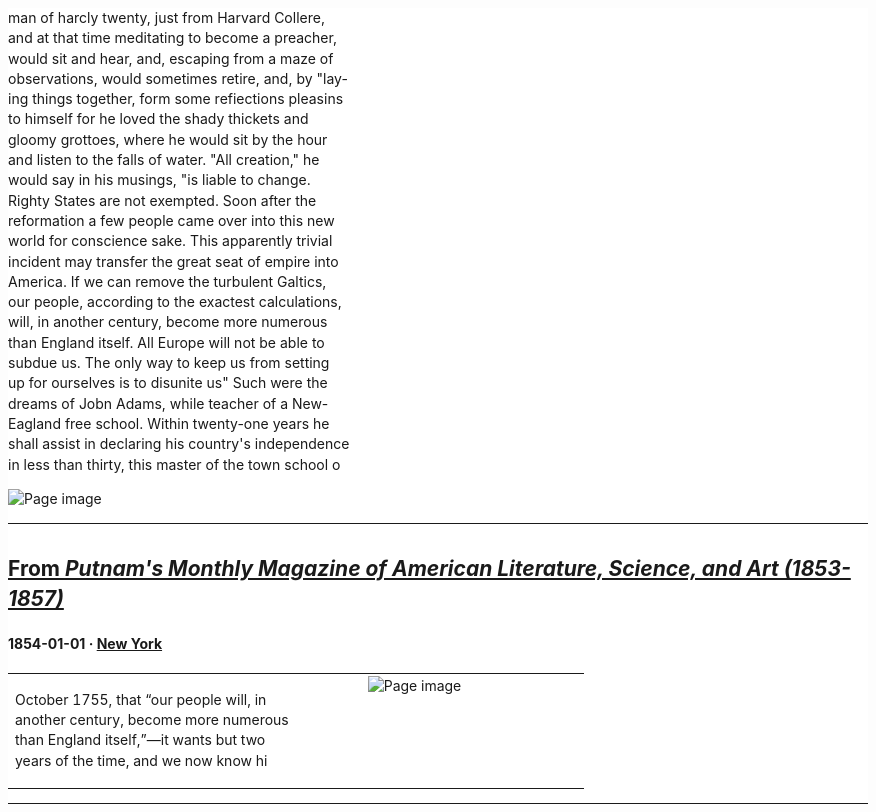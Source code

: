   
man of harcly twenty, just from Harvard Collere,  
and at that time meditating to become a preacher,  
would sit and hear, and, escaping from a maze of  
observations, would sometimes retire, and, by &quot;lay-  
ing things together, form some refiections pleasins  
to himself for he loved the shady thickets and  
gloomy grottoes, where he would sit by the hour  
and listen to the falls of water. &quot;All creation,&quot; he  
would say in his musings, &quot;is liable to change.  
Righty States are not exempted. Soon after the  
reformation a few people came over into this new  
world for conscience sake. This apparently trivial  
incident may transfer the great seat of empire into  
America. If we can remove the turbulent Galtics,  
our people, according to the exactest calculations,  
will, in another century, become more numerous  
than England itself. All Europe will not be able to  
subdue us. The only way to keep us from setting  
up for ourselves is to disunite us&quot; Such were the  
dreams of Jobn Adams, while teacher of a New-  
Eagland free school. Within twenty-one years he  
shall assist in declaring his country&#x27;s independence  
in less than thirty, this master of the town school o
</td><td style="width: 50%; max-height: 75%; margin: auto; display: block;">
<img alt="Page image" src="https://tile.loc.gov/image-services/iiif/service:ndnp:dlc:batch_dlc_eggy_ver01:data:sn83030213:00206530376:1852032001:0334/pct:67.57174772297645,14.563336888256902,16.00504095778198,9.898487182525576/!600,600/0/default.jpg"/>
</td>
</tr></table>

---

## [From _Putnam's Monthly Magazine of American Literature, Science, and Art (1853-1857)_](https://archive.org/details/sim_putnams-magazine_1854-01_3_13/page/n19/mode/1up?view=theater)

#### 1854-01-01 &middot; [New York](http://dbpedia.org/resource/New_York_City)

<table style="width: 100%;"><tr><td style="width: 50%">

  
October 1755, that “our people will, in  
another century, become more numerous  
than England itself,”—it wants but two  
years of the time, and we now know hi
</td><td style="width: 50%; max-height: 75%; margin: auto; display: block;">
<img alt="Page image" src="https://iiif.archive.org/image/iiif/2/sim_putnams-magazine_1854-01_3_13%2Fsim_putnams-magazine_1854-01_3_13_jp2.zip%2Fsim_putnams-magazine_1854-01_3_13_jp2%2Fsim_putnams-magazine_1854-01_3_13_0019.jp2/pct:13.180933852140077,82.37100737100737,34.72762645914397,4.975429975429975/600,/0/default.jpg"/>
</td>
</tr></table>

---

=-=-=-=-=

**Task to carry out:**
Although the records hold pictures, return only what remains, word for word.

**Exercise solution:**
Source code

:   
man of harcly twenty, just from Harvard Collere,  
and at that time meditating to become a preacher,  
would sit and hear, and, escaping from a maze of  
observations, would sometimes retire, and, by &quot;lay-  
ing things together, form some refiections pleasins  
to himself for he loved the shady thickets and  
gloomy grottoes, where he would sit by the hour  
and listen to the falls of water. &quot;All creation,&quot; he  
would say in his musings, &quot;is liable to change.  
Righty States are not exempted. Soon after the  
reformation a few people came over into this new  
world for conscience sake. This apparently trivial  
incident may transfer the great seat of empire into  
America. If we can remove the turbulent Galtics,  
our people, according to the exactest calculations,  
will, in another century, become more numerous  
than England itself. All Europe will not be able to  
subdue us. The only way to keep us from setting  
up for ourselves is to disunite us&quot; Such were the  
dreams of Jobn Adams, while teacher of a New-  
Eagland free school. Within twenty-one years he  
shall assist in declaring his country&#x27;s independence  
in less than thirty, this master of the town school o
</td><td style="width: 50%; max-height: 75%; margin: auto; display: block;">
<img alt="Page image" src="https://tile.loc.gov/image-services/iiif/service:ndnp:dlc:batch_dlc_eggy_ver01:data:sn83030213:00206530376:1852032001:0334/pct:67.57174772297645,14.563336888256902,16.00504095778198,9.898487182525576/!600,600/0/default.jpg"/>
</td>
</tr></table>

---

## [From _Putnam's Monthly Magazine of American Literature, Science, and Art (1853-1857)_](https://archive.org/details/sim_putnams-magazine_1854-01_3_13/page/n19/mode/1up?view=theater)

#### 1854-01-01 &middot; [New York](http://dbpedia.org/resource/New_York_City)

<table style="width: 100%;"><tr><td style="width: 50%">

  
October 1755, that “our people will, in  
another century, become more numerous  
than England itself,”—it wants but two  
years of the time, and we now know hi
</td><td style="width: 50%; max-height: 75%; margin: auto; display: block;">
<img alt="Page image" src="https://iiif.archive.org/image/iiif/2/sim_putnams-magazine_1854-01_3_13%2Fsim_putnams-magazine_1854-01_3_13_jp2.zip%2Fsim_putnams-magazine_1854-01_3_13_jp2%2Fsim_putnams-magazine_1854-01_3_13_0019.jp2/pct:13.180933852140077,82.37100737100737,34.72762645914397,4.975429975429975/600,/0/default.jpg"/>
</td>
</tr></table>

---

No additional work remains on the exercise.